Monday, September 07, 2009
~ 4:49 PM ~
i guess i aint as strong as i thought i would be.. i told myself i would nv cry in front of my friends or family.. i would not cry no even if i got terribly scolded by ppl, no even when i'm not feeling well.. cant believe i actually broke down in front of my tutor when i was talking about gp.. tears just rolled uncontrollably no matter how hard i tell myself i should not be feeling and thinking this way..
i guess i seriously have a phobia for gp.. blame me for not working hard enough for gp.. my results are fluctuating like mad.. i'm just hoping to pass and get promoted.. please i really trying my best.. i promise i'll work even harder even after i get promoted..

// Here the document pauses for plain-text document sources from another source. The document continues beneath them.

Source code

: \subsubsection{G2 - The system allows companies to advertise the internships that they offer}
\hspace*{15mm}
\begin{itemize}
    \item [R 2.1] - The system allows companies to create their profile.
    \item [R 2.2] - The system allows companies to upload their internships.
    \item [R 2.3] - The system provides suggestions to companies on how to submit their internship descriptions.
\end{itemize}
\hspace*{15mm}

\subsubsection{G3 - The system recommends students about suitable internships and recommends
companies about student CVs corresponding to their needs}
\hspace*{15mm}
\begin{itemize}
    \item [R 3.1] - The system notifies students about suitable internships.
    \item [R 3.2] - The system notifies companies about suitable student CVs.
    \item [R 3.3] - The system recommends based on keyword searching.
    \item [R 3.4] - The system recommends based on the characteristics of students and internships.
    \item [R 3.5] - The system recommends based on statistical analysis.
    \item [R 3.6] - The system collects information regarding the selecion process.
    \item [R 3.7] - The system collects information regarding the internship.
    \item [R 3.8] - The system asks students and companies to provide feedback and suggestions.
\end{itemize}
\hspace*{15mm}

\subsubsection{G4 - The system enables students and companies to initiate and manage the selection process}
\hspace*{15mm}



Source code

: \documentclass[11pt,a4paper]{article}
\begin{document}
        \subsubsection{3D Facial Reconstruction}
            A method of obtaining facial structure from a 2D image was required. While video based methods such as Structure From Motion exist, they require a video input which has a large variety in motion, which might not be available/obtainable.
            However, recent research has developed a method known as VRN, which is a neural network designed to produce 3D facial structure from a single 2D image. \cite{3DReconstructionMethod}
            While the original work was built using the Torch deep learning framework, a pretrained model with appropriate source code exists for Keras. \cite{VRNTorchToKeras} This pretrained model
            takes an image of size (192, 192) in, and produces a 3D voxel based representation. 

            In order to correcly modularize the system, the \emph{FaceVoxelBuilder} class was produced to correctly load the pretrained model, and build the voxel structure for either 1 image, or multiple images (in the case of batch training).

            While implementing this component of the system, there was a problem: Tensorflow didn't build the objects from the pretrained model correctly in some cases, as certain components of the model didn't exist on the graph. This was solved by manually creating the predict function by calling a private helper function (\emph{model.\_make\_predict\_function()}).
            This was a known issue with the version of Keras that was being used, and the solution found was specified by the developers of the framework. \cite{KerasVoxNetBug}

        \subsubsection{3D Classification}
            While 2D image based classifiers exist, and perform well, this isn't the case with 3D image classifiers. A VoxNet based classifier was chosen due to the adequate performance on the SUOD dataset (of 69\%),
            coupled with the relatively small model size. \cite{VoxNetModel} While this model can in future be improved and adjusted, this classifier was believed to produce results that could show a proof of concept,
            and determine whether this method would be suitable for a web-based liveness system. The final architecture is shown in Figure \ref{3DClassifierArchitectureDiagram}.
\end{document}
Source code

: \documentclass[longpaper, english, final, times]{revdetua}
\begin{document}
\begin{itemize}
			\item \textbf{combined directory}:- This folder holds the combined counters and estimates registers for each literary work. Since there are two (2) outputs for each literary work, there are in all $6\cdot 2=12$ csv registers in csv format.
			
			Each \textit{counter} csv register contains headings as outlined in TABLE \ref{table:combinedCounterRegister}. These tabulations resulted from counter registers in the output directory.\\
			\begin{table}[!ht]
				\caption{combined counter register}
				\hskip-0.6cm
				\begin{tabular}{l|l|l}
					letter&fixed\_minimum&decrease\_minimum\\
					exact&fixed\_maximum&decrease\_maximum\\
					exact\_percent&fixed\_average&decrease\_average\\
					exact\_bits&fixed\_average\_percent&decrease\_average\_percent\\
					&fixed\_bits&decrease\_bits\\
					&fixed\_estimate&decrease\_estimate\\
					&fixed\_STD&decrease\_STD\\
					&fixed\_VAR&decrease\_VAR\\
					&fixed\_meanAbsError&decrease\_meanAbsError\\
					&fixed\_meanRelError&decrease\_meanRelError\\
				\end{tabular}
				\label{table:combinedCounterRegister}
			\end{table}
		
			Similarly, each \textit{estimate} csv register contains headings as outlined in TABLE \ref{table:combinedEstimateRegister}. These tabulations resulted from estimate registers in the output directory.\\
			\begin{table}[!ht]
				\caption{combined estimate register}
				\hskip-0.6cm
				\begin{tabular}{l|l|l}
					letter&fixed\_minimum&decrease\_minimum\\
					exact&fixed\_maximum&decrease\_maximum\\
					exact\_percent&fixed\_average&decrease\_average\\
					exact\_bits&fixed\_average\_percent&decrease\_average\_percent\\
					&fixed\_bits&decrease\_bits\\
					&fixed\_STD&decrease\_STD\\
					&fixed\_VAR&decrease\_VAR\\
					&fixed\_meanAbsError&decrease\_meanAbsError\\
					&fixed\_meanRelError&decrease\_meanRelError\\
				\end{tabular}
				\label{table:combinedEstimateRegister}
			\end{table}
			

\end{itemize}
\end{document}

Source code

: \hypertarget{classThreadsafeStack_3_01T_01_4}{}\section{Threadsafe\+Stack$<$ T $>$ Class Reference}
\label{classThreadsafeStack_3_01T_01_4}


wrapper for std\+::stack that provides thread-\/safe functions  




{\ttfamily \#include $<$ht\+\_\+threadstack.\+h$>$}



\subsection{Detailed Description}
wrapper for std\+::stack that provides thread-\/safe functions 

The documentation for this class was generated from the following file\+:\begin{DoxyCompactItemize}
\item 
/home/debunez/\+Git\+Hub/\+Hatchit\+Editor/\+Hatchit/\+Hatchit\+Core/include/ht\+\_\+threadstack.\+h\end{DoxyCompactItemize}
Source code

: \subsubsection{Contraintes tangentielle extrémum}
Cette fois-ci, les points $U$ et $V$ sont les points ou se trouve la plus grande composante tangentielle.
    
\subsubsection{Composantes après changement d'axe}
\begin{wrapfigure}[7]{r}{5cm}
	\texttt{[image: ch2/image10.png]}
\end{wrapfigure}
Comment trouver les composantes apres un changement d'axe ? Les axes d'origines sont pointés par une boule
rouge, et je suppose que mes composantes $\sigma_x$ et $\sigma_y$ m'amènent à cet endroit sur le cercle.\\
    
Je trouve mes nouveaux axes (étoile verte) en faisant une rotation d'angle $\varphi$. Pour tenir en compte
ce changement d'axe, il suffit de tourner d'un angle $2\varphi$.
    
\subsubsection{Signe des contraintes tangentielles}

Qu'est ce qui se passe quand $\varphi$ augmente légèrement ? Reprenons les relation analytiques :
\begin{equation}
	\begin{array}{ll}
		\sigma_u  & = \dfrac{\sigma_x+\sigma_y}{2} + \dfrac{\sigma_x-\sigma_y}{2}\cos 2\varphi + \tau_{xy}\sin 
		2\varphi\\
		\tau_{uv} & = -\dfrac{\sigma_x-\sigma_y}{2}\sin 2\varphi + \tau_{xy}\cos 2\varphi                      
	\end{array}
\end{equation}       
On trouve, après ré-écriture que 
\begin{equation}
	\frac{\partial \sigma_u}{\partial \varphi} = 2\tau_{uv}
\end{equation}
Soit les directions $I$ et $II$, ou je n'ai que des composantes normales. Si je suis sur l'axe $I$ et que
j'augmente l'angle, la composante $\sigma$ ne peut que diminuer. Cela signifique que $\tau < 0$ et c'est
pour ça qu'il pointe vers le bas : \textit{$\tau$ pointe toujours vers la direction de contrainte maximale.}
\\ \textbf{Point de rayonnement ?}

one small mistake by a dentist from primary school, caused me so much problems, my nerve's kinda gone, needs a root canal and crowning. haix.. the tooth condition's worsening! it's irritating me! kinda waste my day going all the way down to the dentist and then not getting anything done but hearing the doc it's going to get worse and u will feel more pain.. omg lahh.. i cant even eat properly and u are telling me this? without helping me to make it better? wad kind of a doc is this? at least give me a suggestion on how i can prevent the tooth from worsening! suddenly i want dr michael mah back as my docter! at least he told me wad i can do to prevent my tooth from becoming worse the other time! dr! why must u give up on me? you should have finished my case first? maybe this would progress better under you? inexperienced docs are NOT HELPFUL AT ALL! THEY ARE SO LOST MOST OF THE TIMES!!
realised mac at princess is quite a good place for mugging! kinda have the urge to eat mcflurry so i went there and i saw changtat mugging! haha! quite a conducive place.. really quite not many ppl at all.. haha.. =) might wanna consider going there to mug one day..
waste my morning and afternoon! have to put my evening and night to good use..
i must work hard to pass promos! i have to! jiayou jiayou jiayou jesslyn! 你行的!! 别放弃!!
it's not how good you are but how good you want to be!